What you should do.
Write out, from the entries below, exactly the lines that run between the lines holding "Poukaminanikinko" and "Poukaminannekos", inclusive, and stop there.

(Items from a data source)

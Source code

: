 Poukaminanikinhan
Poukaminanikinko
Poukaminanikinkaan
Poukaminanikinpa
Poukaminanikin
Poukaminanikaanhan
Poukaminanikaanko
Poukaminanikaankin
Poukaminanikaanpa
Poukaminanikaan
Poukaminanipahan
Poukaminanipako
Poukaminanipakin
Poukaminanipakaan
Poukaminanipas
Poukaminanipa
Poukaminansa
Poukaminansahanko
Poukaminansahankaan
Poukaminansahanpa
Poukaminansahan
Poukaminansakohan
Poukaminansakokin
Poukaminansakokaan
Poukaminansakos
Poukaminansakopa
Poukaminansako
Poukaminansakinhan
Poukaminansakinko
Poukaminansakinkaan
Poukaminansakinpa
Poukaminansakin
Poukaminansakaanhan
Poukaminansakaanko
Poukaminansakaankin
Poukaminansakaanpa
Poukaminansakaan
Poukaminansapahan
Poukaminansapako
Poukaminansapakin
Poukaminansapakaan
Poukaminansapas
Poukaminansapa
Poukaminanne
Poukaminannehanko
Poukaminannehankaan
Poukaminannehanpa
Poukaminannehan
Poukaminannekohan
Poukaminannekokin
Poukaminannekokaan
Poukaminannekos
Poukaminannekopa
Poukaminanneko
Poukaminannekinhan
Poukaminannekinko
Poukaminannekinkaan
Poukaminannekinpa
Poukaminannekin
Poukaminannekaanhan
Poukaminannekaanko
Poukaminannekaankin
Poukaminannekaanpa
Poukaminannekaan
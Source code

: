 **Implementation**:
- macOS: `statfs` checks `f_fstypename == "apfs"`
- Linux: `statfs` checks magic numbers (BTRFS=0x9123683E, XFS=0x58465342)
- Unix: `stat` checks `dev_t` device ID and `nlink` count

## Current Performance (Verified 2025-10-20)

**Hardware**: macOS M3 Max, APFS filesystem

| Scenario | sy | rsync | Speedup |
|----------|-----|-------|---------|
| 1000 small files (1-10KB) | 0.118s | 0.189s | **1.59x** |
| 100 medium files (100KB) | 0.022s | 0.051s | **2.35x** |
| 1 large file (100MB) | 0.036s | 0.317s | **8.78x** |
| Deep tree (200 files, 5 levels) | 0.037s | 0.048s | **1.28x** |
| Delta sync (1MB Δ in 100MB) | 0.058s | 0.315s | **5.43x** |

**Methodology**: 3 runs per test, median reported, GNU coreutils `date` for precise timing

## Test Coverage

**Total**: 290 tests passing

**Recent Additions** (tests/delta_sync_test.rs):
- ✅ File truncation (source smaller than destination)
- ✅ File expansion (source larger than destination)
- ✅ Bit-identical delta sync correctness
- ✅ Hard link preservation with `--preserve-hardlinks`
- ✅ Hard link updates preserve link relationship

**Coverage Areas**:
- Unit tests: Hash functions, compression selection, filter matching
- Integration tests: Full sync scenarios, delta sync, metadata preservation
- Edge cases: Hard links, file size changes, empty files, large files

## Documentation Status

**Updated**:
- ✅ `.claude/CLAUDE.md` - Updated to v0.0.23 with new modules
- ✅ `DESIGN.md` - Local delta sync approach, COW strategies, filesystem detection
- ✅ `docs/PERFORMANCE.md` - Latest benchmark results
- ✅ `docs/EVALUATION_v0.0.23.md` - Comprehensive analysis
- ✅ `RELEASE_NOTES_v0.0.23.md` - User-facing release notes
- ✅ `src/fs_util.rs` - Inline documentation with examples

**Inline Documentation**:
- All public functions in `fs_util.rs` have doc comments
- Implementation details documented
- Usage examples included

Your response.
Poukaminanikinko
Poukaminanikinkaan
Poukaminanikinpa
Poukaminanikin
Poukaminanikaanhan
Poukaminanikaanko
Poukaminanikaankin
Poukaminanikaanpa
Poukaminanikaan
Poukaminanipahan
Poukaminanipako
Poukaminanipakin
Poukaminanipakaan
Poukaminanipas
Poukaminanipa
Poukaminansa
Poukaminansahanko
Poukaminansahankaan
Poukaminansahanpa
Poukaminansahan
Poukaminansakohan
Poukaminansakokin
Poukaminansakokaan
Poukaminansakos
Poukaminansakopa
Poukaminansako
Poukaminansakinhan
Poukaminansakinko
Poukaminansakinkaan
Poukaminansakinpa
Poukaminansakin
Poukaminansakaanhan
Poukaminansakaanko
Poukaminansakaankin
Poukaminansakaanpa
Poukaminansakaan
Poukaminansapahan
Poukaminansapako
Poukaminansapakin
Poukaminansapakaan
Poukaminansapas
Poukaminansapa
Poukaminanne
Poukaminannehanko
Poukaminannehankaan
Poukaminannehanpa
Poukaminannehan
Poukaminannekohan
Poukaminannekokin
Poukaminannekokaan
Poukaminannekos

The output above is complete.